This exercise calls for a copy of every line in the listing below that carries the word "forme".

(Data records Opens)

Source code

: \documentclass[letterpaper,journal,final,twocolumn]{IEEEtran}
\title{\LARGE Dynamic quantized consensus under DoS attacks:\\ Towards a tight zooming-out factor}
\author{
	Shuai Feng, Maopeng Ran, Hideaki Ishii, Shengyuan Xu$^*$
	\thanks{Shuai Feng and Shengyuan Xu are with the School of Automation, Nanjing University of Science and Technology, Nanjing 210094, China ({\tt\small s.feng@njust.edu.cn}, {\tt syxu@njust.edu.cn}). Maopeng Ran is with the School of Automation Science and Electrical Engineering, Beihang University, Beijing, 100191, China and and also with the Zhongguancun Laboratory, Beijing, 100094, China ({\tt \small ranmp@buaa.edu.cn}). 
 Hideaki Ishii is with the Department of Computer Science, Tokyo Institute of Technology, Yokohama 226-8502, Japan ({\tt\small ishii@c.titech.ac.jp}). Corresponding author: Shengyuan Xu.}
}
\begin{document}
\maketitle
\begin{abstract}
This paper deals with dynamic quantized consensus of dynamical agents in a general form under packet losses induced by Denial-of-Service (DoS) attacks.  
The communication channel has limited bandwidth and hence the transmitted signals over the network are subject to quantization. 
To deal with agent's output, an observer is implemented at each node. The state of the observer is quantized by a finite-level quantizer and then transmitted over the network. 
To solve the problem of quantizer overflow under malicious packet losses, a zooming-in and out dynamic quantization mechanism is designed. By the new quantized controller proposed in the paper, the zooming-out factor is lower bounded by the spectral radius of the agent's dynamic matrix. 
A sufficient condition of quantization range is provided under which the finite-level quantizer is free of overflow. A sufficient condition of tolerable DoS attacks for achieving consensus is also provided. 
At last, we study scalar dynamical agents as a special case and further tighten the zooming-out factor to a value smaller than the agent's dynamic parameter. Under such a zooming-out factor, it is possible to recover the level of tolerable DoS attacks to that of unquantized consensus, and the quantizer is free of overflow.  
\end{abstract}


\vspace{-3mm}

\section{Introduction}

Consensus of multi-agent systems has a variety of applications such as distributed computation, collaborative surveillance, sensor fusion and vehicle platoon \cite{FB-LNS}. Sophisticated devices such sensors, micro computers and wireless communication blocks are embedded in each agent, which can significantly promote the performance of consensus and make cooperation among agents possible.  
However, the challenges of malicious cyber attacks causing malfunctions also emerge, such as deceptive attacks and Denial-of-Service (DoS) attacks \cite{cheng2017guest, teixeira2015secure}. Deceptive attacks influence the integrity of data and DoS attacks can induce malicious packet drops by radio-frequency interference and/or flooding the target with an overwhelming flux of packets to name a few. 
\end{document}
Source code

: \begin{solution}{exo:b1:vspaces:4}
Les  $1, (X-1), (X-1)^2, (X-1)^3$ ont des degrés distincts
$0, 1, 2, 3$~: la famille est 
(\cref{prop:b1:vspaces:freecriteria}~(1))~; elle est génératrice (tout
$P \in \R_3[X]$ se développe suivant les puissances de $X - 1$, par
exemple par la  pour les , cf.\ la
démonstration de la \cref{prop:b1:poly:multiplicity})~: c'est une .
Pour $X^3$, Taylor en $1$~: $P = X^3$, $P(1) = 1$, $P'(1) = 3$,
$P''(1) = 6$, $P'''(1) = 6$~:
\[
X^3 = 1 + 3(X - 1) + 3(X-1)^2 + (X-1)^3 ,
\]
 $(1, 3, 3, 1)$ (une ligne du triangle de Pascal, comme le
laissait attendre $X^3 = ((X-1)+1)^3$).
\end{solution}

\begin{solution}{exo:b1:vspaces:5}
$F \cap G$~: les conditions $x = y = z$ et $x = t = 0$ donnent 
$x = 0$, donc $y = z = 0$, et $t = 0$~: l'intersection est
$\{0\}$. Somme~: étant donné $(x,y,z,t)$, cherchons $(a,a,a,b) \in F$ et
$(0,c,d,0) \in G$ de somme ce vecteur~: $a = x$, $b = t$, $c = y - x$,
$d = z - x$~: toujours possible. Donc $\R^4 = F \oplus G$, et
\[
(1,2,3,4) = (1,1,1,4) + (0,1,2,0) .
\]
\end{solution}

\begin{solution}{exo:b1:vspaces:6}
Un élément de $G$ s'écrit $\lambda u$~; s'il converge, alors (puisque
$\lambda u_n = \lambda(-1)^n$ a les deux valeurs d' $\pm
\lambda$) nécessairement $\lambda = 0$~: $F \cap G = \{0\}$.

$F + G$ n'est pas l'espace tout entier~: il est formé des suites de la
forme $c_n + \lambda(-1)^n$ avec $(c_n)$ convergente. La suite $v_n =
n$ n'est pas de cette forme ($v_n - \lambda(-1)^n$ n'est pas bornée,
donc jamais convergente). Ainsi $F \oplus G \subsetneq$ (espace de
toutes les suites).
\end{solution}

(Data records Closes)

Output for this task:
forme $c_n + \lambda(-1)^n$ avec $(c_n)$ convergente. La suite $v_n =
n$ n'est pas de cette forme ($v_n - \lambda(-1)^n$ n'est pas bornée,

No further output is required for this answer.